Art. 355 – Codice di procedura penale – Convalida del sequestro e suo riesame

1. Nel caso in cui abbia proceduto a sequestro, la polizia giudiziaria enuncia nel relativo verbale [134, 357] il motivo del provvedimento e ne consegna copia alla persona alla quale le cose sono state sequestrate. Il verbale è trasmesso senza ritardo, e comunque non oltre le quarantotto ore, al pubblico ministero del luogo dove il sequestro è stato eseguito.

2. Il pubblico ministero, nelle quarantotto ore successive, con decreto motivato convalida il sequestro se ne ricorrono i presupposti ovvero dispone la restituzione delle cose sequestrate. Copia del decreto di convalida è immediatamente notificata alla persona alla quale le cose sono state sequestrate.
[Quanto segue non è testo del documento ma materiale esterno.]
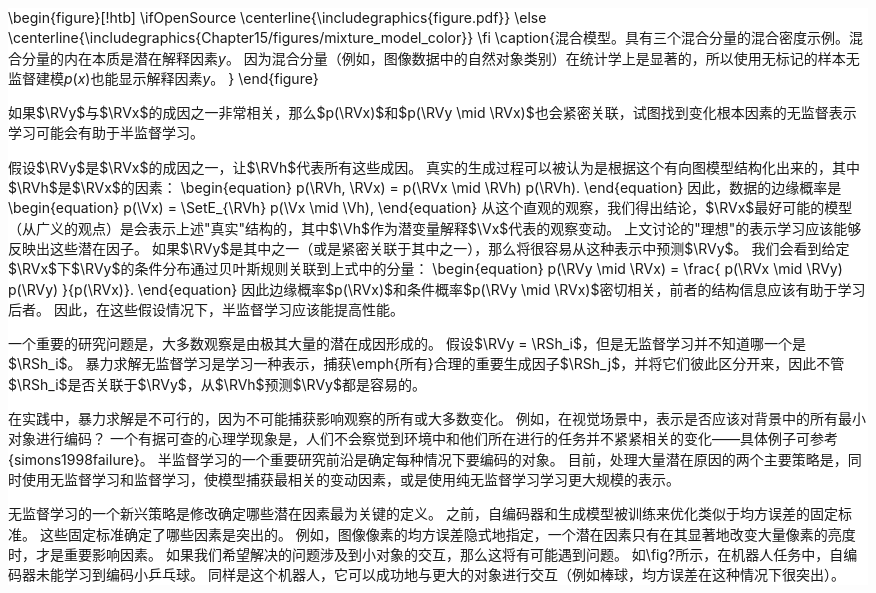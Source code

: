 \begin{figure}[!htb]
\ifOpenSource
\centerline{\includegraphics{figure.pdf}}
\else
\centerline{\includegraphics{Chapter15/figures/mixture_model_color}}
\fi
\caption{混合模型。具有三个混合分量的混合密度示例。混合分量的内在本质是潜在解释因素$y$。
因为混合分量（例如，图像数据中的自然对象类别）在统计学上是显著的，所以使用无标记的样本无监督建模$p(x)$也能显示解释因素$y$。
}
\end{figure}

如果$\RVy$与$\RVx$的成因之一非常相关，那么$p(\RVx)$和$p(\RVy \mid \RVx)$也会紧密关联，试图找到变化根本因素的无监督表示学习可能会有助于半监督学习。



假设$\RVy$是$\RVx$的成因之一，让$\RVh$代表所有这些成因。
真实的生成过程可以被认为是根据这个有向图模型结构化出来的，其中$\RVh$是$\RVx$的因素：
\begin{equation}
	p(\RVh, \RVx) = p(\RVx \mid \RVh) p(\RVh).
\end{equation}
因此，数据的边缘概率是
\begin{equation}
	p(\Vx) = \SetE_{\RVh} p(\Vx \mid \Vh),
\end{equation}
从这个直观的观察，我们得出结论，$\RVx$最好可能的模型（从广义的观点）是会表示上述"真实"结构的，其中$\Vh$作为潜变量解释$\Vx$代表的观察变动。
上文讨论的"理想"的表示学习应该能够反映出这些潜在因子。
如果$\RVy$是其中之一（或是紧密关联于其中之一），那么将很容易从这种表示中预测$\RVy$。
我们会看到给定$\RVx$下$\RVy$的条件分布通过贝叶斯规则关联到上式中的分量：
\begin{equation}
	p(\RVy \mid \RVx) = \frac{ p(\RVx \mid \RVy) p(\RVy) }{p(\RVx)}.
\end{equation}
因此边缘概率$p(\RVx)$和条件概率$p(\RVy \mid \RVx)$密切相关，前者的结构信息应该有助于学习后者。
因此，在这些假设情况下，半监督学习应该能提高性能。


一个重要的研究问题是，大多数观察是由极其大量的潜在成因形成的。
假设$\RVy = \RSh_i$，但是无监督学习并不知道哪一个是$\RSh_i$。
暴力求解无监督学习是学习一种表示，捕获\emph{所有}合理的重要生成因子$\RSh_j$，并将它们彼此区分开来，因此不管$\RSh_i$是否关联于$\RVy$，从$\RVh$预测$\RVy$都是容易的。



在实践中，暴力求解是不可行的，因为不可能捕获影响观察的所有或大多数变化。
例如，在视觉场景中，表示是否应该对背景中的所有最小对象进行编码？
一个有据可查的心理学现象是，人们不会察觉到环境中和他们所在进行的任务并不紧紧相关的变化——具体例子可参考{simons1998failure}。
半监督学习的一个重要研究前沿是确定每种情况下要编码的对象。
目前，处理大量潜在原因的两个主要策略是，同时使用无监督学习和监督学习，使模型捕获最相关的变动因素，或是使用纯无监督学习学习更大规模的表示。


无监督学习的一个新兴策略是修改确定哪些潜在因素最为关键的定义。
之前，自编码器和生成模型被训练来优化类似于均方误差的固定标准。
这些固定标准确定了哪些因素是突出的。
例如，图像像素的均方误差隐式地指定，一个潜在因素只有在其显著地改变大量像素的亮度时，才是重要影响因素。
如果我们希望解决的问题涉及到小对象的交互，那么这将有可能遇到问题。
如\fig?所示，在机器人任务中，自编码器未能学习到编码小乒乓球。
同样是这个机器人，它可以成功地与更大的对象进行交互（例如棒球，均方误差在这种情况下很突出）。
3. Contro il decreto di convalida, la persona nei cui confronti vengono svolte le indagini e il suo difensore, la persona alla quale le cose sono state sequestrate e quella che avrebbe diritto alla loro restituzione possono proporre, entro dieci giorni dalla notifica del decreto ovvero dalla diversa data in cui l'interessato ha avuto conoscenza dell'avvenuto sequestro, richiesta di riesame, anche nel merito, a norma dell'articolo 324.

4. La richiesta di riesame non sospende l'esecuzione del provvedimento [588].

Le parole ricomprese fra parentesi quadre sono state abrogate.